Lady Sandra Granger, wife of President David Granger, officially dedicated the “Liza Destiny” at a ceremony held at the Keppel Shipyard here underscoring the importance of the project and industry to Guyana’s future socio-economic development.

“I think it is a fitting name (Liza Destiny) … because we are talking about destiny, we are talking about the long-term and we are talking about vision – not only the production but also the process and what comes behind it.

“It is my hope that this ship will bring to us the people of Guyana, not only physical prosperity, but greater cohesion, greater development and of course the sustainability of our country, and its people and culture,” she said at the ceremony attended by the. Director of the Department of Energy, Dr. Mark Bynoe.

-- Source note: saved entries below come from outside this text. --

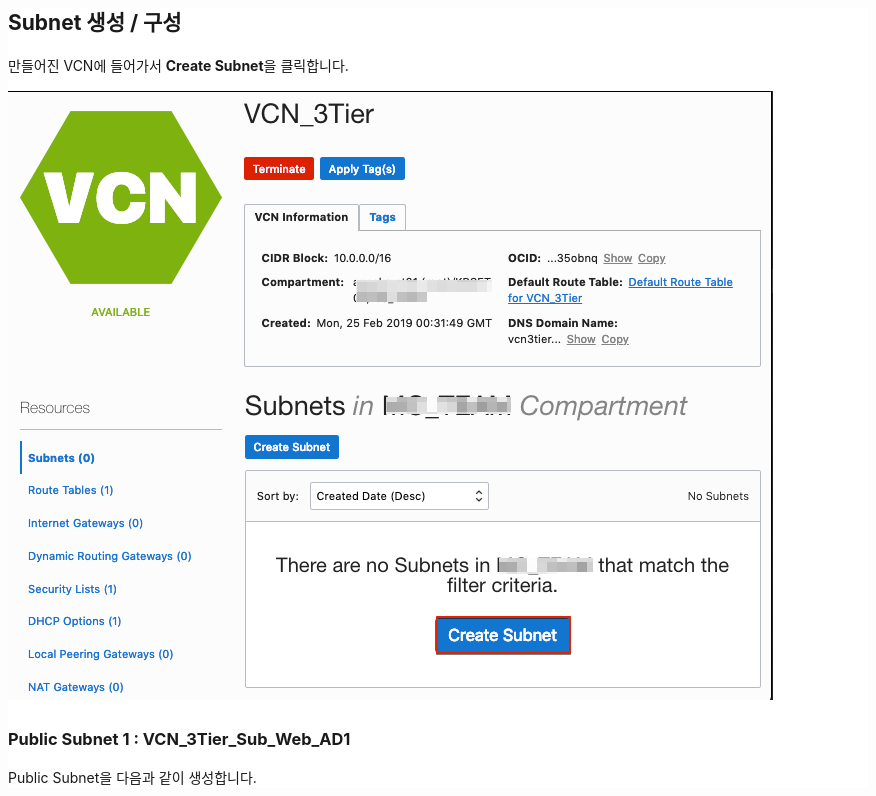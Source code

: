 Subnet 생성 / 구성
------------------

만들어진 VCN에 들어가서 **Create Subnet**을 클릭합니다.

![](/assets/images/3tier/image19.png)

### Public Subnet 1 : VCN\_3Tier\_Sub\_Web\_AD1

Public Subnet을 다음과 같이 생성합니다.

In keeping with tradition and naming protocols, the dedication is performed by a woman who is termed the “godmother of the vessel” to bestow good luck and divine protection over the ship and all who sail aboard.

Guyana is hoping to begin commercial oil production next year and President of the US-based ExxonMobil’s Upstream, Liam Mallon, acknowledged the correlation between the name of the floating, production, storage and offloading (FPSO) vessel, the “Liza Destiny” and ExxonMobil’s intent to partner with the country over the long term.

“We are committed for a long voyage. We first signed an agreement to explore for hydrocarbons in the Stabroek block in 1999, we drilled the Liza well in May 2015, and this FPSO has been designed to produce oil for decades. It will provide value to Guyana and ExxonMobil for the long term. Our destinies, therefore, have been and will continue to be linked to Guyana in the future,” Mallon said.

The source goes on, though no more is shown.